What you should do -> Every line of the records below that holds the word "under" belongs in the answer.

Data excerpts ->
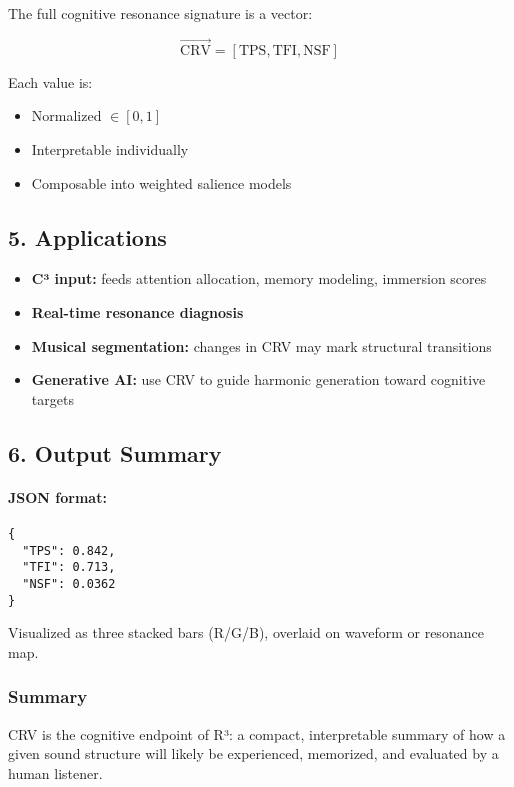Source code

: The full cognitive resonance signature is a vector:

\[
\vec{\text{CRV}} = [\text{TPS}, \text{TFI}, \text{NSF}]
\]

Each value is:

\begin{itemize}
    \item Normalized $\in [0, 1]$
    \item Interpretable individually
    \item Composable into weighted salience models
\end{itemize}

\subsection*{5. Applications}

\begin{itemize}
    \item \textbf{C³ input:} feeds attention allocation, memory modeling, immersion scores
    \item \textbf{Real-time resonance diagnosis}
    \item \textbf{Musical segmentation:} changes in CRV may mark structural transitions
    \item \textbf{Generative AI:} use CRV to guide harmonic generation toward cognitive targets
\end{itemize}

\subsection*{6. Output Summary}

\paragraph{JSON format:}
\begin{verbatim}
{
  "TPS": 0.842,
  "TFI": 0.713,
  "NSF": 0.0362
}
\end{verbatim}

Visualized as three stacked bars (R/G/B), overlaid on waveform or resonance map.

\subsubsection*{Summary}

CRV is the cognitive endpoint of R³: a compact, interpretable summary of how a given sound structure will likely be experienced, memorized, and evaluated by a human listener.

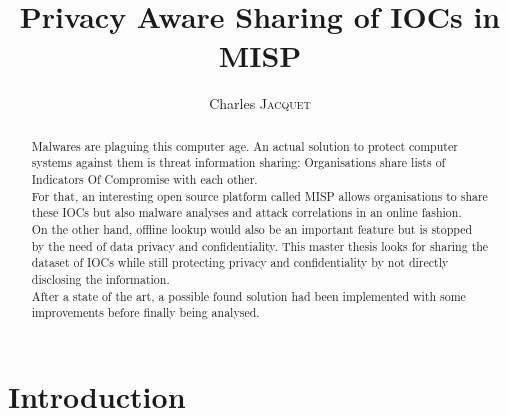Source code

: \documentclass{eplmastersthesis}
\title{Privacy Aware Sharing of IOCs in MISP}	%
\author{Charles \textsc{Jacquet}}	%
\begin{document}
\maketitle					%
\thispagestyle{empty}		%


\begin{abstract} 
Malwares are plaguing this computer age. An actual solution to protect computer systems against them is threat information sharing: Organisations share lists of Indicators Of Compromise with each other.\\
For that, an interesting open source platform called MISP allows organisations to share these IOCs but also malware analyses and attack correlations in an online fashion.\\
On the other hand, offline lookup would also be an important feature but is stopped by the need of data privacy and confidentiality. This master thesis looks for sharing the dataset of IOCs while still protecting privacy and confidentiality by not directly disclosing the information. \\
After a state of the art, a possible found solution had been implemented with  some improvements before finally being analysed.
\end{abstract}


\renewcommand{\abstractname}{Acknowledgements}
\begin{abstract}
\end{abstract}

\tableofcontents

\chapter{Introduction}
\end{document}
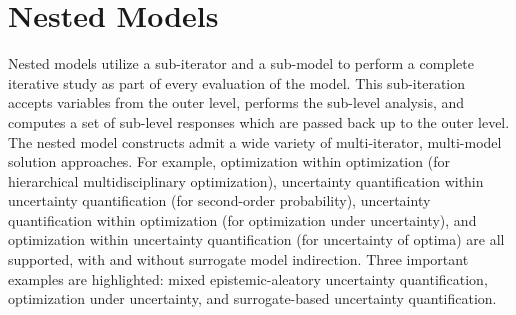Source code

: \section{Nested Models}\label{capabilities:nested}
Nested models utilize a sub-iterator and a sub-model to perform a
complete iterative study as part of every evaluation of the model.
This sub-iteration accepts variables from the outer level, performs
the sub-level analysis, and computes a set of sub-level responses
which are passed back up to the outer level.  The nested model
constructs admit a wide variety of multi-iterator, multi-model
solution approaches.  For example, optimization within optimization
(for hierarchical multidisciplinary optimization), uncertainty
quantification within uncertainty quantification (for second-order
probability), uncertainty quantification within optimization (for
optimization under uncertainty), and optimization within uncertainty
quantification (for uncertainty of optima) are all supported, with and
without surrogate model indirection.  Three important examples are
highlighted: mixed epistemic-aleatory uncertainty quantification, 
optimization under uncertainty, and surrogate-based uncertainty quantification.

Problem solution ->
optimization under uncertainty), and optimization within uncertainty
optimization under uncertainty, and surrogate-based uncertainty quantification.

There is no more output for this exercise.